The incentive marketing product should be targeted towards a particular group of people. For example, if the marketing plan is to attract new parents to their website, parents would be more inclined to sign up for a program that offers them discounts on baby strollers. The same thing could be said for students. The incentives need to be relative to the group the person belongs to. If the parent is a teacher, there might be a coupon available for a high school teacher, but the same coupon would probably not apply to someone who was already married.
In order to make the most of an incentivized marketing plan, the marketing manager must determine what type of incentives they will be providing. Some companies will simply provide a discount to customers who buy a certain number of tickets. Others may require customers to visit a certain web site or complete a survey. Still, others might offer a cash bonus for every sale or a percentage increase over the customer's original order. The most successful companies take the time to identify which customers will benefit the most from their incentive programs and then design the program so that it increases sales for those customers.
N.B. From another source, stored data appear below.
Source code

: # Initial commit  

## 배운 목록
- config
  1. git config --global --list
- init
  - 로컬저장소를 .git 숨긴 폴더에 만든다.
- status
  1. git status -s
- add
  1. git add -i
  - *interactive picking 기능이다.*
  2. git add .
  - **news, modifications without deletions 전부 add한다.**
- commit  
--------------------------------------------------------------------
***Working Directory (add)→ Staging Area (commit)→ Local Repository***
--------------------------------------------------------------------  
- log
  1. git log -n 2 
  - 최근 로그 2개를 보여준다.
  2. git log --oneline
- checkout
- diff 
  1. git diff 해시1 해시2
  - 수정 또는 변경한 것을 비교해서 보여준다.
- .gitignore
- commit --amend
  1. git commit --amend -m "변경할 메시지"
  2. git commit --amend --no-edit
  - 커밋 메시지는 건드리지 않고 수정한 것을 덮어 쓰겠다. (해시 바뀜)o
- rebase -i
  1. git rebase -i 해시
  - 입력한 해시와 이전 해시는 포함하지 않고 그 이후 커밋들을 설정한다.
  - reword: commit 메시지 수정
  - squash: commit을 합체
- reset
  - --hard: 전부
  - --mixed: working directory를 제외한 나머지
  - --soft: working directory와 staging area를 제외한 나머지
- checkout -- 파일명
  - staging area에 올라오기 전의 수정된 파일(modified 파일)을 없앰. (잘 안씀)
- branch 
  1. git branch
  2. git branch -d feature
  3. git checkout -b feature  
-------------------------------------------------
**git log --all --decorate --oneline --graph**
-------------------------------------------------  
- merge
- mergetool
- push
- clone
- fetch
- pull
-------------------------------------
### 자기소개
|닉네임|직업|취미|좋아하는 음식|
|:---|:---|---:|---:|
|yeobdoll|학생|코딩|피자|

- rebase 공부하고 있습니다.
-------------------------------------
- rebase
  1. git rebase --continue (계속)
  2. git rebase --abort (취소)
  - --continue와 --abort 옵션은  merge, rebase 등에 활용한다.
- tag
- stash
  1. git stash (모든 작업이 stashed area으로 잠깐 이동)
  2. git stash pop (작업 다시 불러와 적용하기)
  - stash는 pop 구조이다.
It can be tempting to use incentive marketing to reward customers for making purchases. However, this approach should only be used in situations where the customer makes a purchase without being prompted to do so. This can include but is not limited to, a customer purchasing a product off of a website that the incentive marketing company has control over. Using incentives as a marketing mix will result in an increase in sales only when the incentives are used to encourage customers to make a purchase. The use of incentives should be reserved for events where the goal is to enhance a customer's experience by providing a superior customer service experience.